Work to complete — Filter the listing below, please, and copy only the lines with the word "distributions".
···
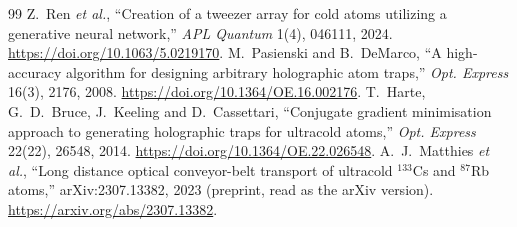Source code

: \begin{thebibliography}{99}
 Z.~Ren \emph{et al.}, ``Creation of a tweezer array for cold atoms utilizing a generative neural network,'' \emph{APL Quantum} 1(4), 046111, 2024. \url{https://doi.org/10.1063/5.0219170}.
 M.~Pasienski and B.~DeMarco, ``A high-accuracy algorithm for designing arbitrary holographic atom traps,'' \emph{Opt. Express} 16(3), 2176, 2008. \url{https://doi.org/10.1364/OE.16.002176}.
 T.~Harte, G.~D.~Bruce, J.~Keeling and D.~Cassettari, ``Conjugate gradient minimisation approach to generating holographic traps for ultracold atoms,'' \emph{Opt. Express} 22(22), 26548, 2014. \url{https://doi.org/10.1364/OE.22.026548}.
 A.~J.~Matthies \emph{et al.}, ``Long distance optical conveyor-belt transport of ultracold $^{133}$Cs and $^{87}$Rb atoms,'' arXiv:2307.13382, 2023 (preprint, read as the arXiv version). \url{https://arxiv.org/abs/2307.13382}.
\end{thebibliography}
···
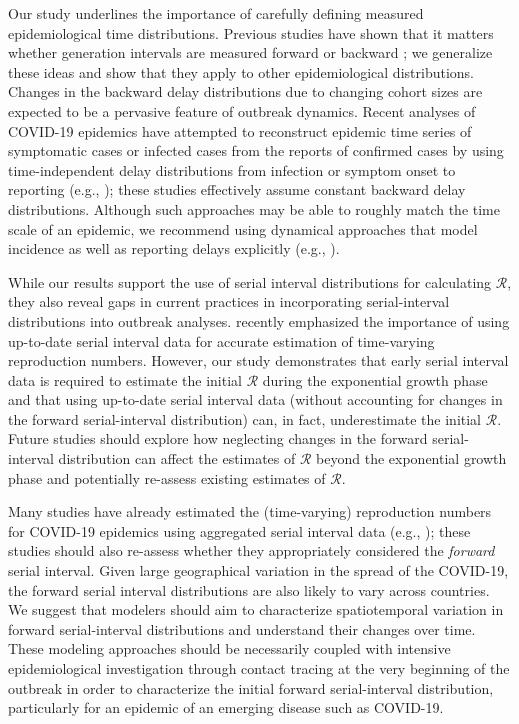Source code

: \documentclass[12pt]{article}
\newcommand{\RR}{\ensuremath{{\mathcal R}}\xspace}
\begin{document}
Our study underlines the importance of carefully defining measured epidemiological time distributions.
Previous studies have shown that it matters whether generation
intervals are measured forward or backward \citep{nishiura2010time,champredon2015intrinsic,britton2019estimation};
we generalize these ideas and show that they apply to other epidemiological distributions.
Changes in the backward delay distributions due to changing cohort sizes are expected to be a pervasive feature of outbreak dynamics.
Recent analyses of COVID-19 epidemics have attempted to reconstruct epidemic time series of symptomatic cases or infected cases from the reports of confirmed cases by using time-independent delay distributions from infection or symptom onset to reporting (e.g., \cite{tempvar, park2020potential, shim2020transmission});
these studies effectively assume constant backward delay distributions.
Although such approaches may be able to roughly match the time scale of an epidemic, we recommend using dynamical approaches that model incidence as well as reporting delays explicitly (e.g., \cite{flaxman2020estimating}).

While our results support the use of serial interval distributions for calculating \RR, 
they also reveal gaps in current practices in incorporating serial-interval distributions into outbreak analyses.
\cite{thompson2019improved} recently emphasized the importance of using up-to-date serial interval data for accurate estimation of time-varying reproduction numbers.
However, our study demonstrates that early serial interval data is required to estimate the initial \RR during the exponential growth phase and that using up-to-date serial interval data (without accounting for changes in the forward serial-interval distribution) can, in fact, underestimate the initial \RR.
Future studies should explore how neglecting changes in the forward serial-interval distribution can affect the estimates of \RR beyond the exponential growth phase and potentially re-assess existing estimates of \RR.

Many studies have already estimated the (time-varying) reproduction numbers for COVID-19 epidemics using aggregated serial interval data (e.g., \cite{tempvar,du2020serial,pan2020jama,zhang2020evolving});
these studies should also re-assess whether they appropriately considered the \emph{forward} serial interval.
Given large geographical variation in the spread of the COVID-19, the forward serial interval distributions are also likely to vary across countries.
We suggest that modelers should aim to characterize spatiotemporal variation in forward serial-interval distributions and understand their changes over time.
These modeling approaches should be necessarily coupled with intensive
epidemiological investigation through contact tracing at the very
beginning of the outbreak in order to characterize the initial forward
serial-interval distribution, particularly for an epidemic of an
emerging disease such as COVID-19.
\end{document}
···
Your solution —
Our study underlines the importance of carefully defining measured epidemiological time distributions.
we generalize these ideas and show that they apply to other epidemiological distributions.
Changes in the backward delay distributions due to changing cohort sizes are expected to be a pervasive feature of outbreak dynamics.
Recent analyses of COVID-19 epidemics have attempted to reconstruct epidemic time series of symptomatic cases or infected cases from the reports of confirmed cases by using time-independent delay distributions from infection or symptom onset to reporting (e.g., \cite{tempvar, park2020potential, shim2020transmission});
these studies effectively assume constant backward delay distributions.
While our results support the use of serial interval distributions for calculating \RR, 
they also reveal gaps in current practices in incorporating serial-interval distributions into outbreak analyses.
Given large geographical variation in the spread of the COVID-19, the forward serial interval distributions are also likely to vary across countries.
We suggest that modelers should aim to characterize spatiotemporal variation in forward serial-interval distributions and understand their changes over time.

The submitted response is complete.